◆ **PROBLEM TO WORK ON**
Below are some records; output exactly the lines from the line with "to use abstract" to the line with "Additionally, in an", both ends kept, and nothing more.

════════════════════

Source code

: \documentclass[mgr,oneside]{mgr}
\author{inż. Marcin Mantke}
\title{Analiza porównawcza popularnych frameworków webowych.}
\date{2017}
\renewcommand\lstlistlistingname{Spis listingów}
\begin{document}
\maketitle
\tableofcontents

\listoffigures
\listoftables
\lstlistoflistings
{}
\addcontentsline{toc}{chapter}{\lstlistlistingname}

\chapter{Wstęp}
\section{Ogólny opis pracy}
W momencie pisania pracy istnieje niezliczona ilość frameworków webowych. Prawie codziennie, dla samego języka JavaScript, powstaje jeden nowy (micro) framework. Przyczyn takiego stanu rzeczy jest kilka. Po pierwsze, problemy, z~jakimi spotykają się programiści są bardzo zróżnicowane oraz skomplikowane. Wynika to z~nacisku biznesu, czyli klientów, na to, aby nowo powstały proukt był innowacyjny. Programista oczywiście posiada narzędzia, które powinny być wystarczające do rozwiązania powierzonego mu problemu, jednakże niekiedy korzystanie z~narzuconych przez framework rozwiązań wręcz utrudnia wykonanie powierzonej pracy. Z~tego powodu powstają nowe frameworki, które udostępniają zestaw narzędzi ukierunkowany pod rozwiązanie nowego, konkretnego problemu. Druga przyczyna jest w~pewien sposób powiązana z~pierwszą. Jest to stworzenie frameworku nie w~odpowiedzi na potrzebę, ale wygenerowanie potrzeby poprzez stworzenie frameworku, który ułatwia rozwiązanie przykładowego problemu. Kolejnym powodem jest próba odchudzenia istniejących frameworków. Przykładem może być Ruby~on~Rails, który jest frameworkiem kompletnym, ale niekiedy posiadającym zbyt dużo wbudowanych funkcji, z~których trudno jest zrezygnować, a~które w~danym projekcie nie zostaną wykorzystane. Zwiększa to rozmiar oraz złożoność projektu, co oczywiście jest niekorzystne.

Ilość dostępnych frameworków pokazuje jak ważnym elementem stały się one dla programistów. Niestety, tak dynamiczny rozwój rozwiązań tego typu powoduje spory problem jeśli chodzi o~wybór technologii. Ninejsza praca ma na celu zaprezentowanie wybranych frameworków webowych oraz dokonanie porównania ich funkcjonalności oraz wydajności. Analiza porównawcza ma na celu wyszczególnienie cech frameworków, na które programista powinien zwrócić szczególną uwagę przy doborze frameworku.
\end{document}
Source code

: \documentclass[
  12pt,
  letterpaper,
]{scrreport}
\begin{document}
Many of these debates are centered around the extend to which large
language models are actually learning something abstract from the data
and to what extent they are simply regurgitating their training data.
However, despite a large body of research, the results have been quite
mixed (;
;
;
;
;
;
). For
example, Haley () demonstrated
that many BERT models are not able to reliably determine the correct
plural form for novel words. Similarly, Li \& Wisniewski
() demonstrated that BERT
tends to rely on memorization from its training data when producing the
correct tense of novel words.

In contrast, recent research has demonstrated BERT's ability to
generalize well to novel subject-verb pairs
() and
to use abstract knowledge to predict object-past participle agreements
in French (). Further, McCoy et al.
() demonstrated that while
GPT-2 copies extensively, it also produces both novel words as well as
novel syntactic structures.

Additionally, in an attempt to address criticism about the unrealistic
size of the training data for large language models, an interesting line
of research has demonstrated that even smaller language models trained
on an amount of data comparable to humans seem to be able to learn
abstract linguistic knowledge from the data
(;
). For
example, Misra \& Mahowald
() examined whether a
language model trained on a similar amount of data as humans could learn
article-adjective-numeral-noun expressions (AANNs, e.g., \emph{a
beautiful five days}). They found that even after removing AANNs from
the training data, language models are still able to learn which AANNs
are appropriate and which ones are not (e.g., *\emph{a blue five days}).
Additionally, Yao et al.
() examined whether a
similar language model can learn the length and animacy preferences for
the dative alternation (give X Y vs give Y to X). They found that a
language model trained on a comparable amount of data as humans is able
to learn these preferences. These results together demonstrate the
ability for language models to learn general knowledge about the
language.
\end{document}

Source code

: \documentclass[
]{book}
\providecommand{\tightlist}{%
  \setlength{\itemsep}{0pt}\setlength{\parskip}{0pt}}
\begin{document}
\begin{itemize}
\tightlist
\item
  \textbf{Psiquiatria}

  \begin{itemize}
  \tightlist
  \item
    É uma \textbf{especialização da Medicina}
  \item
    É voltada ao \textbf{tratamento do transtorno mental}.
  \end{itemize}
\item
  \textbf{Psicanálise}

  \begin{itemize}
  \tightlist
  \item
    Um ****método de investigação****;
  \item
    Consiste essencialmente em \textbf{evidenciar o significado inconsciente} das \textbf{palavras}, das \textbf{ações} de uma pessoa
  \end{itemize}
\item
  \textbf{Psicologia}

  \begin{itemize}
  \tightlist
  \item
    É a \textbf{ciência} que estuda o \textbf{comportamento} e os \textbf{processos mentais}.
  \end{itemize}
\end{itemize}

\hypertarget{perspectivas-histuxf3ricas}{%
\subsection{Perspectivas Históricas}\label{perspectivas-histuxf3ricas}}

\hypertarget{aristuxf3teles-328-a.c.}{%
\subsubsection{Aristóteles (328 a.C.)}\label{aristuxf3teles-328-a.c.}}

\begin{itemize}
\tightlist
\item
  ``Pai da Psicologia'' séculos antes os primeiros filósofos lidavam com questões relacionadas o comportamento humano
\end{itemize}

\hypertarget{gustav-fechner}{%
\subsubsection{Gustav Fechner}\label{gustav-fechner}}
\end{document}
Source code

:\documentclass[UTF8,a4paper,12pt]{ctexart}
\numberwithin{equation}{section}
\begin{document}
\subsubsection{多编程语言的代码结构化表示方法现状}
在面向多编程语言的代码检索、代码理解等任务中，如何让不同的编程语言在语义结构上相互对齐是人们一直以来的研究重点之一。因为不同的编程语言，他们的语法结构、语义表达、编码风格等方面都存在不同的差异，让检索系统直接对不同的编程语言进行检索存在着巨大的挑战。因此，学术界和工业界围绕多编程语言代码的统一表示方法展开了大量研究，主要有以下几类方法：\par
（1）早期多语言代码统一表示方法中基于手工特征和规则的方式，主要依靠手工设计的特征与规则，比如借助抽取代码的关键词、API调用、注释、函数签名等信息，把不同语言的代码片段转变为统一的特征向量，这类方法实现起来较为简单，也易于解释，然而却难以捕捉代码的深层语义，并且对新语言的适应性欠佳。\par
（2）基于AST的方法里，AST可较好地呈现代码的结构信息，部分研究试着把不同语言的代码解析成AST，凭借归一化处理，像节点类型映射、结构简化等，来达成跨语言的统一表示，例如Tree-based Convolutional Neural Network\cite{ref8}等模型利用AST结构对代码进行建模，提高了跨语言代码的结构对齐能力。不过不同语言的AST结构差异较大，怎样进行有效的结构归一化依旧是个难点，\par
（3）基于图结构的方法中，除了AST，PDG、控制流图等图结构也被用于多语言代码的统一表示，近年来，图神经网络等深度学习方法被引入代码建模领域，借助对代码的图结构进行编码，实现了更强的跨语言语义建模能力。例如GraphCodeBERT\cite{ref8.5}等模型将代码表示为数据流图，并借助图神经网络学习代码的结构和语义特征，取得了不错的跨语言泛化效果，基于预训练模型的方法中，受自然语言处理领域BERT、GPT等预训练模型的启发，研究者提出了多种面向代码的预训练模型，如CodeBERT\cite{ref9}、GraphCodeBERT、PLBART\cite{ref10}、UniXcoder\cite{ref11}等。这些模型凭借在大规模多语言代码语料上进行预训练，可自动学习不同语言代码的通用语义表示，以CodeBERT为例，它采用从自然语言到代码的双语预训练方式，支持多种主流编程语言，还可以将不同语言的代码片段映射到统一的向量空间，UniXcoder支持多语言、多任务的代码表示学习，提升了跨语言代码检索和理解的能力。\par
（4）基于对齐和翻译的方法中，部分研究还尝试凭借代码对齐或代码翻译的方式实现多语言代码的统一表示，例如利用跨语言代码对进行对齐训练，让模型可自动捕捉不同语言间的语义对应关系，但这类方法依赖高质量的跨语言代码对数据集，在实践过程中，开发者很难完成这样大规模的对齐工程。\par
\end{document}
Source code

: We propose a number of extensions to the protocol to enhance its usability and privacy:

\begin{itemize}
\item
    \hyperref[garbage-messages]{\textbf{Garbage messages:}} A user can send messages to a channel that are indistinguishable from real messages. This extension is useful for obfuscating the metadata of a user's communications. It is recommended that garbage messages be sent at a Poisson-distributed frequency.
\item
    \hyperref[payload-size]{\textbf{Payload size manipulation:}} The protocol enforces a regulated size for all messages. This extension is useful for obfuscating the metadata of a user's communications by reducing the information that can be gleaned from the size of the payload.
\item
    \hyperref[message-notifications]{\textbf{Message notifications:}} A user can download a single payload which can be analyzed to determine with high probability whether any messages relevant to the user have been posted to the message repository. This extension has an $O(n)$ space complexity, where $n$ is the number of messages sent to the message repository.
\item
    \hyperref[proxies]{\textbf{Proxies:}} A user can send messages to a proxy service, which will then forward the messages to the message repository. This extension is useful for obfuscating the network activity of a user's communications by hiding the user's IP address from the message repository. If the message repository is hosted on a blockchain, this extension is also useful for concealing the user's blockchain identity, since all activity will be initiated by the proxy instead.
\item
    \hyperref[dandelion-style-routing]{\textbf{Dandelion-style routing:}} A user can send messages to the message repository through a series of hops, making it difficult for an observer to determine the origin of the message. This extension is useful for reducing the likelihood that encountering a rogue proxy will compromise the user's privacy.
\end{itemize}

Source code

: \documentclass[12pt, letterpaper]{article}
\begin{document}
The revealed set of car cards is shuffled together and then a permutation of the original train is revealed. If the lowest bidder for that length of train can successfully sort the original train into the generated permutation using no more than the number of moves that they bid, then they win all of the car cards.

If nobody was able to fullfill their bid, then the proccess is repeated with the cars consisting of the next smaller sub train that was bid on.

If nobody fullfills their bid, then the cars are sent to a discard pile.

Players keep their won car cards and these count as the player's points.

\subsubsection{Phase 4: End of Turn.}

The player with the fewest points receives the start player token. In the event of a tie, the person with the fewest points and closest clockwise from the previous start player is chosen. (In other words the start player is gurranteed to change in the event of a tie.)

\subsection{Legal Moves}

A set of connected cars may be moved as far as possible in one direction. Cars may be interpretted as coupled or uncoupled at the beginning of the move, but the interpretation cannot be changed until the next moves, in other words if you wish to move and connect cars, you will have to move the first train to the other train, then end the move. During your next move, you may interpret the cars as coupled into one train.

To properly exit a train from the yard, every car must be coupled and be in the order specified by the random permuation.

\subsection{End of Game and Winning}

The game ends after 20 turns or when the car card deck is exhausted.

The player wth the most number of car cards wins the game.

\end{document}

════════════════════

◆ **TASK OUTPUT**
to use abstract knowledge to predict object-past participle agreements
in French (). Further, McCoy et al.
() demonstrated that while
GPT-2 copies extensively, it also produces both novel words as well as
novel syntactic structures.

Additionally, in an attempt to address criticism about the unrealistic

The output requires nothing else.